Content writers create posts like "Ultimate Beginnner's guide to X in 2019"
articles and just update the post title and "Last updated" metadata each year.
Nobody's going to create a brand new guide to building muscle or whatever if
the core information doesn't change year to year.

------
antjanus
I can't be the only one thinking that:

1\. it's possible the author double checks the content each year and redates
so that visitors know it still applies

2\. the author updates the article to be current and redates it

It's a little weird to say this is "blogwashing". It's pretty common (for me
at least) to check the date of an article when it's a tutorial so I know if
it's current or not. And I've seen this happen before where authors append a
"changelog" to the article at the end so you know that it's up to date.

------
nickjj
How does everyone feel about only showing the updated date on the blog post
itself but keeping the real / original published time in the meta tags?

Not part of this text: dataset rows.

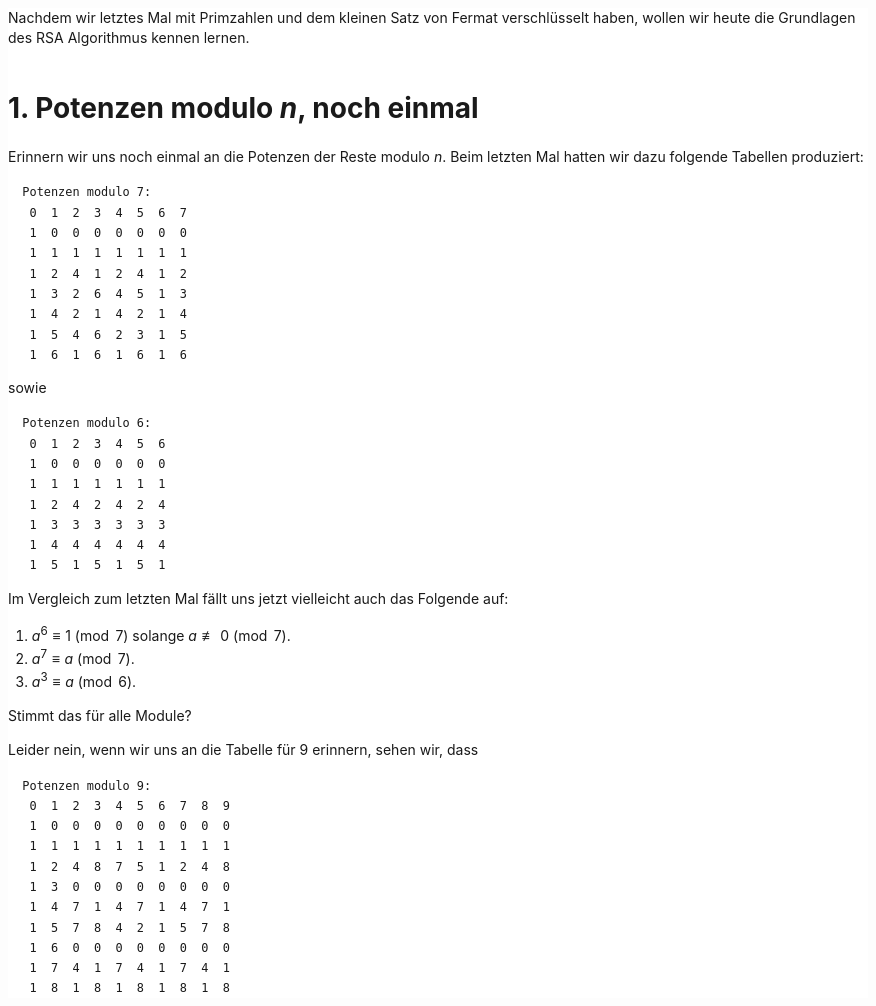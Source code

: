 Nachdem wir letztes Mal mit Primzahlen und dem kleinen Satz von Fermat verschlüsselt haben, wollen wir heute die Grundlagen des RSA Algorithmus kennen lernen.

# 1. Potenzen modulo $n$, noch einmal

Erinnern wir uns noch einmal an die Potenzen der Reste modulo $n$.  Beim letzten Mal hatten wir dazu folgende Tabellen produziert:

```log
  Potenzen modulo 7:
   0  1  2  3  4  5  6  7
   1  0  0  0  0  0  0  0
   1  1  1  1  1  1  1  1
   1  2  4  1  2  4  1  2
   1  3  2  6  4  5  1  3
   1  4  2  1  4  2  1  4
   1  5  4  6  2  3  1  5
   1  6  1  6  1  6  1  6
  ```

sowie

```log
  Potenzen modulo 6:
   0  1  2  3  4  5  6
   1  0  0  0  0  0  0
   1  1  1  1  1  1  1
   1  2  4  2  4  2  4
   1  3  3  3  3  3  3
   1  4  4  4  4  4  4
   1  5  1  5  1  5  1
```

Im Vergleich zum letzten Mal fällt uns jetzt vielleicht auch das Folgende auf:

1. $a^6\equiv 1\pmod{7}$ solange $a\not\equiv0\pmod{7}$.
2. $a^7\equiv a\pmod{7}$.
3. $a^3\equiv a\pmod{6}$.

Stimmt das für alle Module?

Leider nein, wenn wir uns an die Tabelle für 9 erinnern, sehen wir, dass

```log
  Potenzen modulo 9:
   0  1  2  3  4  5  6  7  8  9
   1  0  0  0  0  0  0  0  0  0
   1  1  1  1  1  1  1  1  1  1
   1  2  4  8  7  5  1  2  4  8
   1  3  0  0  0  0  0  0  0  0
   1  4  7  1  4  7  1  4  7  1
   1  5  7  8  4  2  1  5  7  8
   1  6  0  0  0  0  0  0  0  0
   1  7  4  1  7  4  1  7  4  1
   1  8  1  8  1  8  1  8  1  8
```
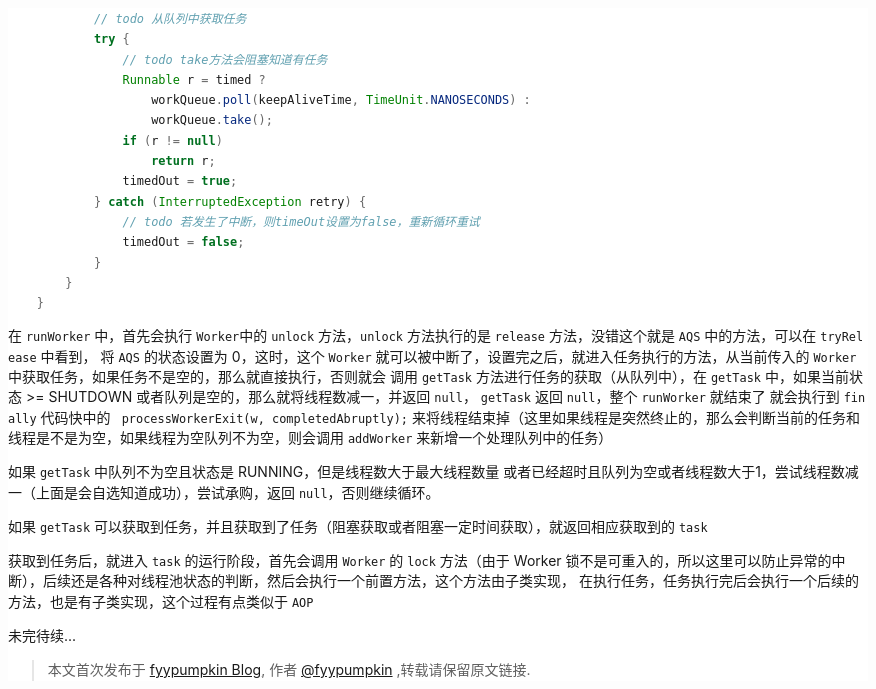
 ```java
            // todo 从队列中获取任务
            try {
                // todo take方法会阻塞知道有任务
                Runnable r = timed ?
                    workQueue.poll(keepAliveTime, TimeUnit.NANOSECONDS) :
                    workQueue.take();
                if (r != null)
                    return r;
                timedOut = true;
            } catch (InterruptedException retry) {
                // todo 若发生了中断，则timeOut设置为false，重新循环重试
                timedOut = false;
            }
        }
    }
```

在 `runWorker` 中，首先会执行 `Worker`中的 `unlock` 方法，`unlock` 方法执行的是 `release` 方法，没错这个就是 `AQS` 中的方法，可以在 `tryRelease` 中看到，
将 `AQS` 的状态设置为 0，这时，这个 `Worker`  就可以被中断了，设置完之后，就进入任务执行的方法，从当前传入的 `Worker` 中获取任务，如果任务不是空的，那么就直接执行，否则就会
调用 `getTask` 方法进行任务的获取（从队列中），在 `getTask` 中，如果当前状态 >= SHUTDOWN 或者队列是空的，那么就将线程数减一，并返回 `null`， `getTask` 返回 `null`，整个 `runWorker` 就结束了
就会执行到 `finally` 代码快中的 ` processWorkerExit(w, completedAbruptly);` 来将线程结束掉（这里如果线程是突然终止的，那么会判断当前的任务和线程是不是为空，如果线程为空队列不为空，则会调用 `addWorker` 来新增一个处理队列中的任务）

如果 `getTask` 中队列不为空且状态是 RUNNING，但是线程数大于最大线程数量 或者已经超时且队列为空或者线程数大于1，尝试线程数减一（上面是会自选知道成功），尝试承购，返回 `null`，否则继续循环。

如果 `getTask` 可以获取到任务，并且获取到了任务（阻塞获取或者阻塞一定时间获取），就返回相应获取到的 `task`

获取到任务后，就进入 `task` 的运行阶段，首先会调用 `Worker` 的 `lock` 方法（由于 Worker 锁不是可重入的，所以这里可以防止异常的中断），后续还是各种对线程池状态的判断，然后会执行一个前置方法，这个方法由子类实现，
在执行任务，任务执行完后会执行一个后续的方法，也是有子类实现，这个过程有点类似于 `AOP`

未完待续...



> 本文首次发布于 [fyypumpkin Blog](http://fyypumpkin.github.io), 作者 [@fyypumpkin](http://github.com/fyypumpkin) ,转载请保留原文链接.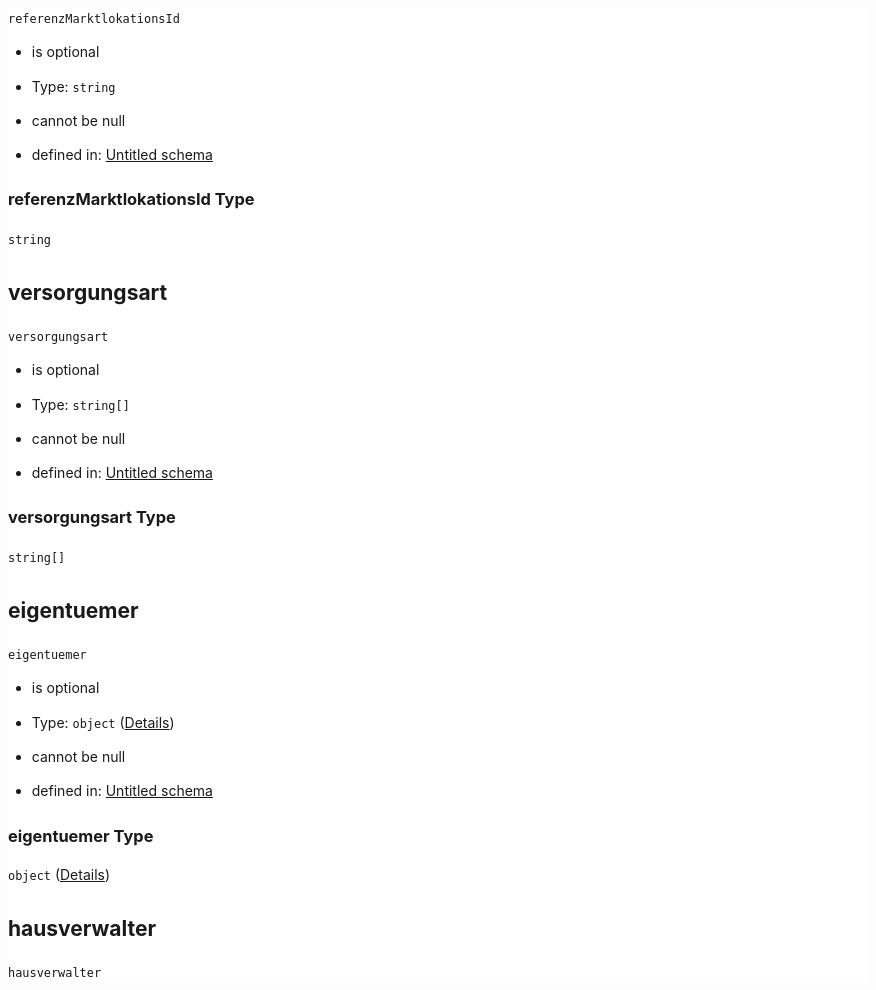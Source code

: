 `referenzMarktlokationsId`

*   is optional

*   Type: `string`

*   cannot be null

*   defined in: [Untitled schema](marktlokation-properties-referenzmarktlokationsid.md "https://raw.githubusercontent.com/conuti-gmbh/bo4e/main/schemas/v1/bo/Marktlokation.schema.json#/properties/referenzMarktlokationsId")

### referenzMarktlokationsId Type

`string`

## versorgungsart



`versorgungsart`

*   is optional

*   Type: `string[]`

*   cannot be null

*   defined in: [Untitled schema](versorgungsart.md "https://raw.githubusercontent.com/conuti-gmbh/bo4e/main/schemas/v1/enum/Versorgungsart.schema.json#/properties/versorgungsart")

### versorgungsart Type

`string[]`

## eigentuemer



`eigentuemer`

*   is optional

*   Type: `object` ([Details](geschaeftspartner.md))

*   cannot be null

*   defined in: [Untitled schema](geschaeftspartner.md "https://raw.githubusercontent.com/conuti-gmbh/bo4e/main/schemas/v1/bo/Geschaeftspartner.schema.json#/properties/eigentuemer")

### eigentuemer Type

`object` ([Details](geschaeftspartner.md))

## hausverwalter



`hausverwalter`
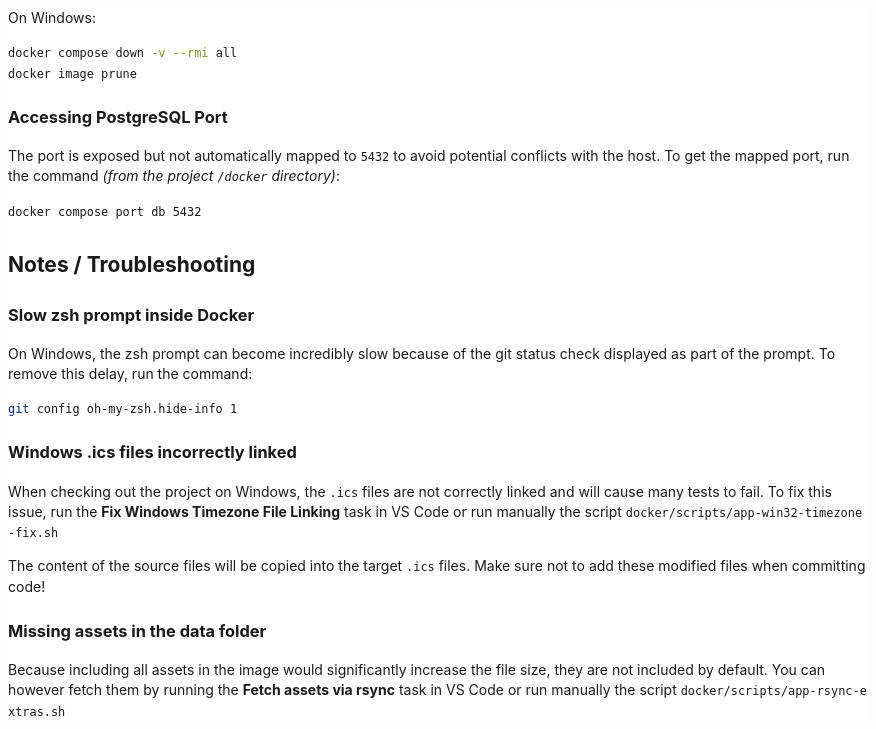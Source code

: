 On Windows:
```sh
docker compose down -v --rmi all
docker image prune
```

### Accessing PostgreSQL Port

The port is exposed but not automatically mapped to `5432` to avoid potential conflicts with the host. To get the mapped port, run the command *(from the project `/docker` directory)*:
```sh
docker compose port db 5432
```

## Notes / Troubleshooting

### Slow zsh prompt inside Docker

On Windows, the zsh prompt can become incredibly slow because of the git status check displayed as part of the prompt. To remove this delay, run the command:

```sh
git config oh-my-zsh.hide-info 1
```

### Windows .ics files incorrectly linked

When checking out the project on Windows, the `.ics` files are not correctly linked and will cause many tests to fail. To fix this issue, run the **Fix Windows Timezone File Linking** task in VS Code or run manually the script `docker/scripts/app-win32-timezone-fix.sh`

The content of the source files will be copied into the target `.ics` files. Make sure not to add these modified files when committing code!

### Missing assets in the data folder

Because including all assets in the image would significantly increase the file size, they are not included by default. You can however fetch them by running the **Fetch assets via rsync** task in VS Code or run manually the script `docker/scripts/app-rsync-extras.sh`
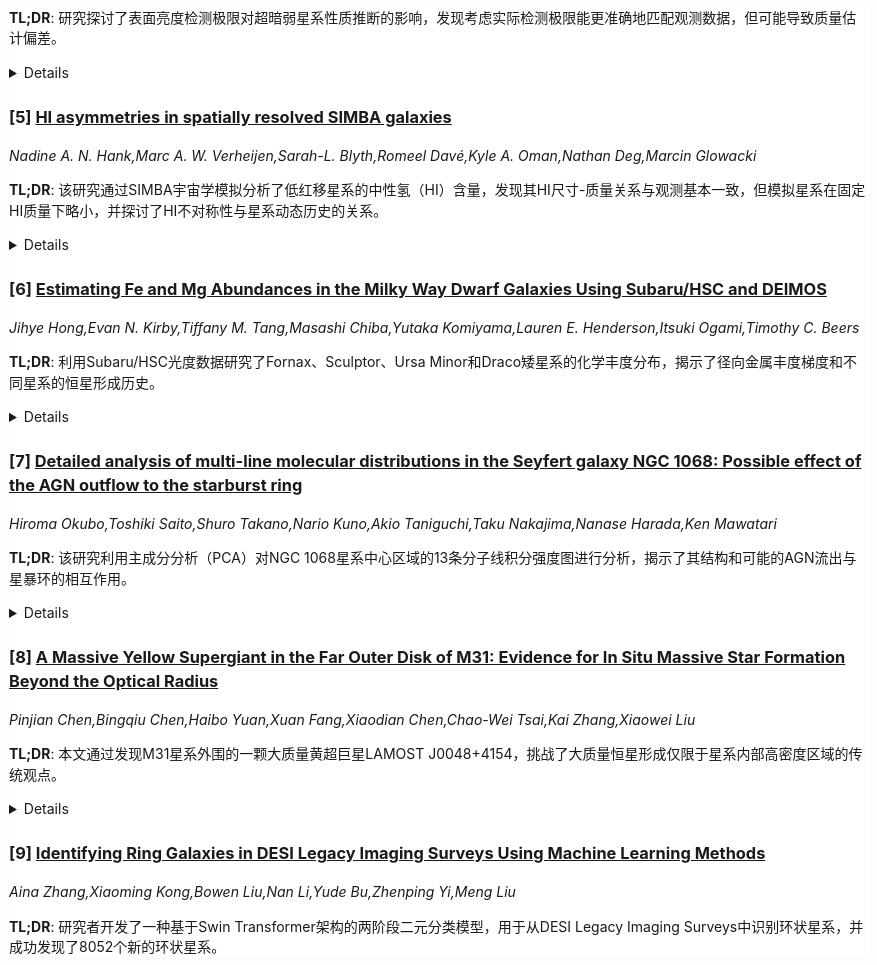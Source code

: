 **TL;DR**: 研究探讨了表面亮度检测极限对超暗弱星系性质推断的影响，发现考虑实际检测极限能更准确地匹配观测数据，但可能导致质量估计偏差。


<details><summary>Details</summary></details>

### [5] [HI asymmetries in spatially resolved SIMBA galaxies](https://arxiv.org/abs/2506.15827)
*Nadine A. N. Hank,Marc A. W. Verheijen,Sarah-L. Blyth,Romeel Davé,Kyle A. Oman,Nathan Deg,Marcin Glowacki*

**TL;DR**: 该研究通过SIMBA宇宙学模拟分析了低红移星系的中性氢（HI）含量，发现其HI尺寸-质量关系与观测基本一致，但模拟星系在固定HI质量下略小，并探讨了HI不对称性与星系动态历史的关系。


<details><summary>Details</summary></details>

### [6] [Estimating Fe and Mg Abundances in the Milky Way Dwarf Galaxies Using Subaru/HSC and DEIMOS](https://arxiv.org/abs/2506.15952)
*Jihye Hong,Evan N. Kirby,Tiffany M. Tang,Masashi Chiba,Yutaka Komiyama,Lauren E. Henderson,Itsuki Ogami,Timothy C. Beers*

**TL;DR**: 利用Subaru/HSC光度数据研究了Fornax、Sculptor、Ursa Minor和Draco矮星系的化学丰度分布，揭示了径向金属丰度梯度和不同星系的恒星形成历史。


<details><summary>Details</summary></details>

### [7] [Detailed analysis of multi-line molecular distributions in the Seyfert galaxy NGC 1068: Possible effect of the AGN outflow to the starburst ring](https://arxiv.org/abs/2506.15999)
*Hiroma Okubo,Toshiki Saito,Shuro Takano,Nario Kuno,Akio Taniguchi,Taku Nakajima,Nanase Harada,Ken Mawatari*

**TL;DR**: 该研究利用主成分分析（PCA）对NGC 1068星系中心区域的13条分子线积分强度图进行分析，揭示了其结构和可能的AGN流出与星暴环的相互作用。


<details><summary>Details</summary></details>

### [8] [A Massive Yellow Supergiant in the Far Outer Disk of M31: Evidence for In Situ Massive Star Formation Beyond the Optical Radius](https://arxiv.org/abs/2506.16071)
*Pinjian Chen,Bingqiu Chen,Haibo Yuan,Xuan Fang,Xiaodian Chen,Chao-Wei Tsai,Kai Zhang,Xiaowei Liu*

**TL;DR**: 本文通过发现M31星系外围的一颗大质量黄超巨星LAMOST J0048+4154，挑战了大质量恒星形成仅限于星系内部高密度区域的传统观点。


<details><summary>Details</summary></details>

### [9] [Identifying Ring Galaxies in DESI Legacy Imaging Surveys Using Machine Learning Methods](https://arxiv.org/abs/2506.16090)
*Aina Zhang,Xiaoming Kong,Bowen Liu,Nan Li,Yude Bu,Zhenping Yi,Meng Liu*

**TL;DR**: 研究者开发了一种基于Swin Transformer架构的两阶段二元分类模型，用于从DESI Legacy Imaging Surveys中识别环状星系，并成功发现了8052个新的环状星系。
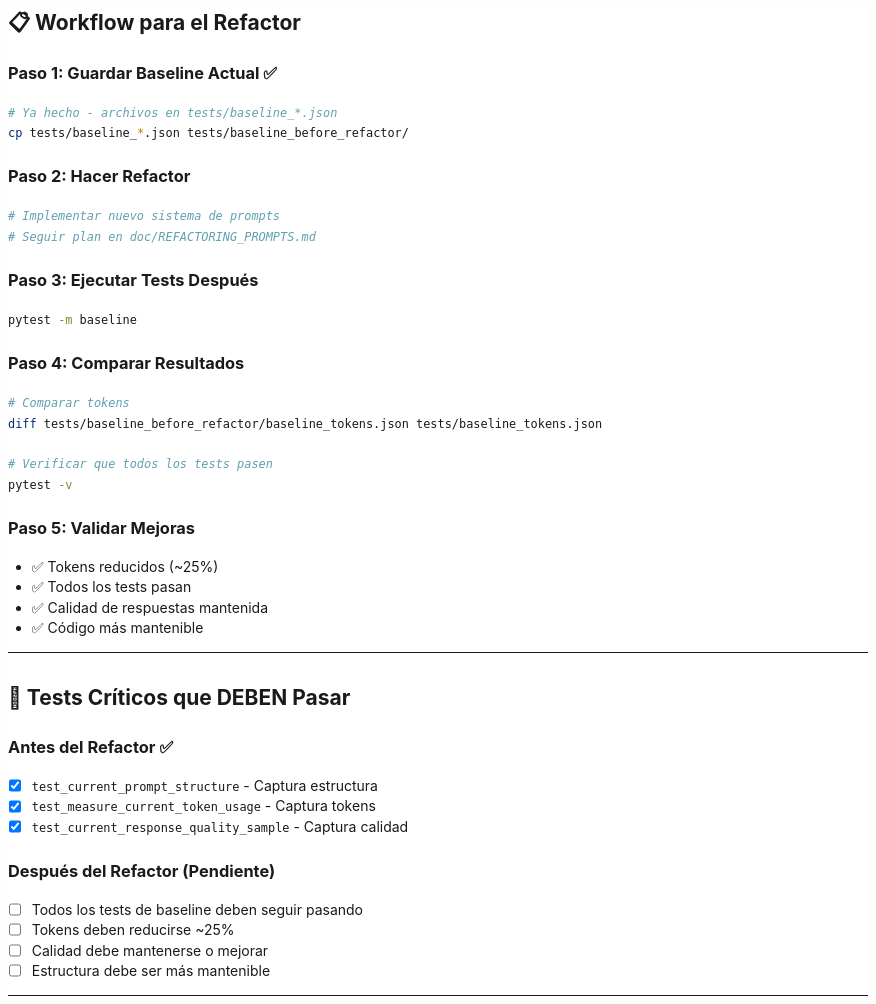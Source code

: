 
## 📋 Workflow para el Refactor

### **Paso 1: Guardar Baseline Actual** ✅
```bash
# Ya hecho - archivos en tests/baseline_*.json
cp tests/baseline_*.json tests/baseline_before_refactor/
```

### **Paso 2: Hacer Refactor**
```bash
# Implementar nuevo sistema de prompts
# Seguir plan en doc/REFACTORING_PROMPTS.md
```

### **Paso 3: Ejecutar Tests Después**
```bash
pytest -m baseline
```

### **Paso 4: Comparar Resultados**
```bash
# Comparar tokens
diff tests/baseline_before_refactor/baseline_tokens.json tests/baseline_tokens.json

# Verificar que todos los tests pasen
pytest -v
```

### **Paso 5: Validar Mejoras**
- ✅ Tokens reducidos (~25%)
- ✅ Todos los tests pasan
- ✅ Calidad de respuestas mantenida
- ✅ Código más mantenible

---

## 🎯 Tests Críticos que DEBEN Pasar

### **Antes del Refactor** ✅
- [x] `test_current_prompt_structure` - Captura estructura
- [x] `test_measure_current_token_usage` - Captura tokens
- [x] `test_current_response_quality_sample` - Captura calidad

### **Después del Refactor** (Pendiente)
- [ ] Todos los tests de baseline deben seguir pasando
- [ ] Tokens deben reducirse ~25%
- [ ] Calidad debe mantenerse o mejorar
- [ ] Estructura debe ser más mantenible

---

I do that on my site mainly to keep things less cluttered. Every post has an
"Updated on November 12th 2019 in #docker #flask" line at the top of the post
and that date is either the original published date or the last time I updated
the content in the post, but the meta tags are always the correct values (ie.
I don't refresh the published date with the updated date).

But now it's making me think I should include both the "Posted on" date as
well as a separate "Updated on" date in the presentation of the page itself to
be crystal clear. My only concern with that is that will eliminate some
vertical space on the page because I can't fit all of that on 1 line cleanly.
I would have to break the dates and tags onto 2 lines. For example, this is
what a current line looks like: [https://nickjanetakis.com/blog/make-your-
static-files-produc...](https://nickjanetakis.com/blog/make-your-static-files-
production-ready-with-flask-static-digest)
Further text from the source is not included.